Exercise
How many lines of the listing below contain the word "memory"? Reply with that number alone.
'''
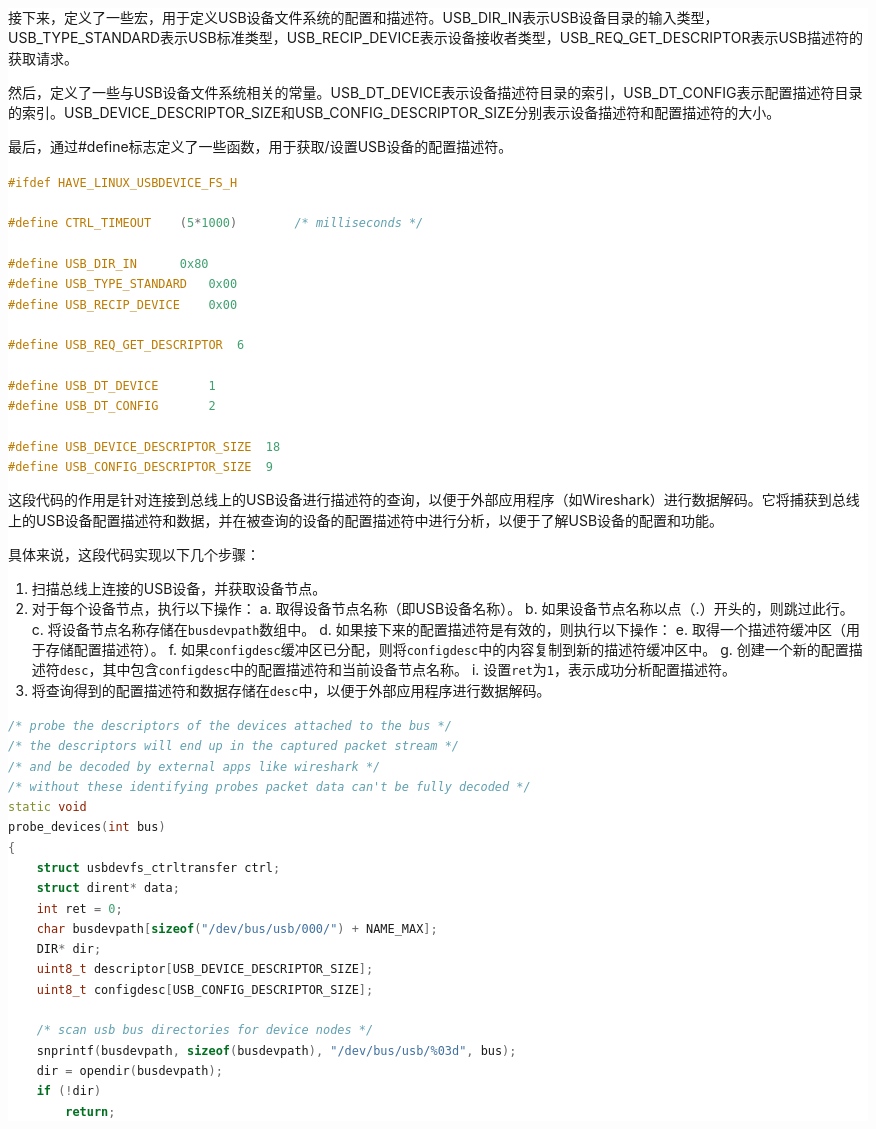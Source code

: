 接下来，定义了一些宏，用于定义USB设备文件系统的配置和描述符。USB_DIR_IN表示USB设备目录的输入类型，USB_TYPE_STANDARD表示USB标准类型，USB_RECIP_DEVICE表示设备接收者类型，USB_REQ_GET_DESCRIPTOR表示USB描述符的获取请求。

然后，定义了一些与USB设备文件系统相关的常量。USB_DT_DEVICE表示设备描述符目录的索引，USB_DT_CONFIG表示配置描述符目录的索引。USB_DEVICE_DESCRIPTOR_SIZE和USB_CONFIG_DESCRIPTOR_SIZE分别表示设备描述符和配置描述符的大小。

最后，通过#define标志定义了一些函数，用于获取/设置USB设备的配置描述符。


```cpp
#ifdef HAVE_LINUX_USBDEVICE_FS_H

#define CTRL_TIMEOUT    (5*1000)        /* milliseconds */

#define USB_DIR_IN		0x80
#define USB_TYPE_STANDARD	0x00
#define USB_RECIP_DEVICE	0x00

#define USB_REQ_GET_DESCRIPTOR	6

#define USB_DT_DEVICE		1
#define USB_DT_CONFIG		2

#define USB_DEVICE_DESCRIPTOR_SIZE	18
#define USB_CONFIG_DESCRIPTOR_SIZE	9

```

这段代码的作用是针对连接到总线上的USB设备进行描述符的查询，以便于外部应用程序（如Wireshark）进行数据解码。它将捕获到总线上的USB设备配置描述符和数据，并在被查询的设备的配置描述符中进行分析，以便于了解USB设备的配置和功能。

具体来说，这段代码实现以下几个步骤：

1. 扫描总线上连接的USB设备，并获取设备节点。
2. 对于每个设备节点，执行以下操作：
a. 取得设备节点名称（即USB设备名称）。
b. 如果设备节点名称以点（.）开头的，则跳过此行。
c. 将设备节点名称存储在`busdevpath`数组中。
d. 如果接下来的配置描述符是有效的，则执行以下操作：
e. 取得一个描述符缓冲区（用于存储配置描述符）。
f. 如果`configdesc`缓冲区已分配，则将`configdesc`中的内容复制到新的描述符缓冲区中。
g. 创建一个新的配置描述符`desc`，其中包含`configdesc`中的配置描述符和当前设备节点名称。
i. 设置`ret`为`1`，表示成功分析配置描述符。
3. 将查询得到的配置描述符和数据存储在`desc`中，以便于外部应用程序进行数据解码。


```cpp
/* probe the descriptors of the devices attached to the bus */
/* the descriptors will end up in the captured packet stream */
/* and be decoded by external apps like wireshark */
/* without these identifying probes packet data can't be fully decoded */
static void
probe_devices(int bus)
{
	struct usbdevfs_ctrltransfer ctrl;
	struct dirent* data;
	int ret = 0;
	char busdevpath[sizeof("/dev/bus/usb/000/") + NAME_MAX];
	DIR* dir;
	uint8_t descriptor[USB_DEVICE_DESCRIPTOR_SIZE];
	uint8_t configdesc[USB_CONFIG_DESCRIPTOR_SIZE];

	/* scan usb bus directories for device nodes */
	snprintf(busdevpath, sizeof(busdevpath), "/dev/bus/usb/%03d", bus);
	dir = opendir(busdevpath);
	if (!dir)
		return;

```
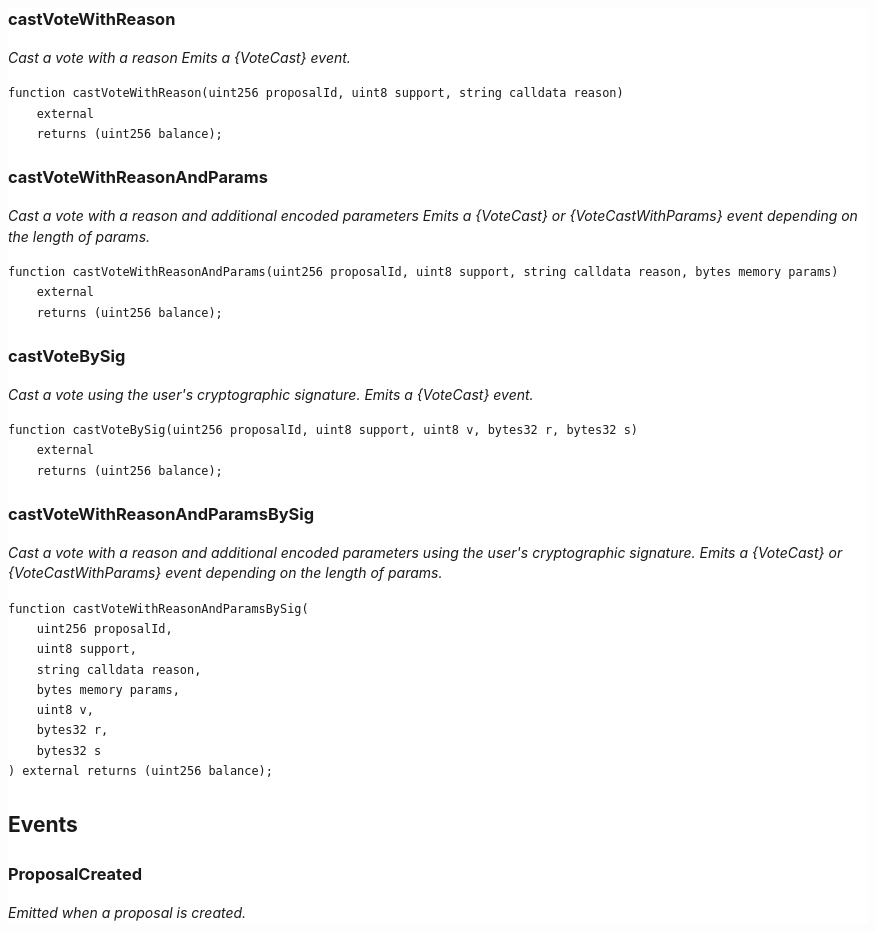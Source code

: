 ### castVoteWithReason

*Cast a vote with a reason
Emits a {VoteCast} event.*


```solidity
function castVoteWithReason(uint256 proposalId, uint8 support, string calldata reason)
    external
    returns (uint256 balance);
```

### castVoteWithReasonAndParams

*Cast a vote with a reason and additional encoded parameters
Emits a {VoteCast} or {VoteCastWithParams} event depending on the length of params.*


```solidity
function castVoteWithReasonAndParams(uint256 proposalId, uint8 support, string calldata reason, bytes memory params)
    external
    returns (uint256 balance);
```

### castVoteBySig

*Cast a vote using the user's cryptographic signature.
Emits a {VoteCast} event.*


```solidity
function castVoteBySig(uint256 proposalId, uint8 support, uint8 v, bytes32 r, bytes32 s)
    external
    returns (uint256 balance);
```

### castVoteWithReasonAndParamsBySig

*Cast a vote with a reason and additional encoded parameters using the user's cryptographic signature.
Emits a {VoteCast} or {VoteCastWithParams} event depending on the length of params.*


```solidity
function castVoteWithReasonAndParamsBySig(
    uint256 proposalId,
    uint8 support,
    string calldata reason,
    bytes memory params,
    uint8 v,
    bytes32 r,
    bytes32 s
) external returns (uint256 balance);
```

## Events
### ProposalCreated
*Emitted when a proposal is created.*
'''
Exercise response
2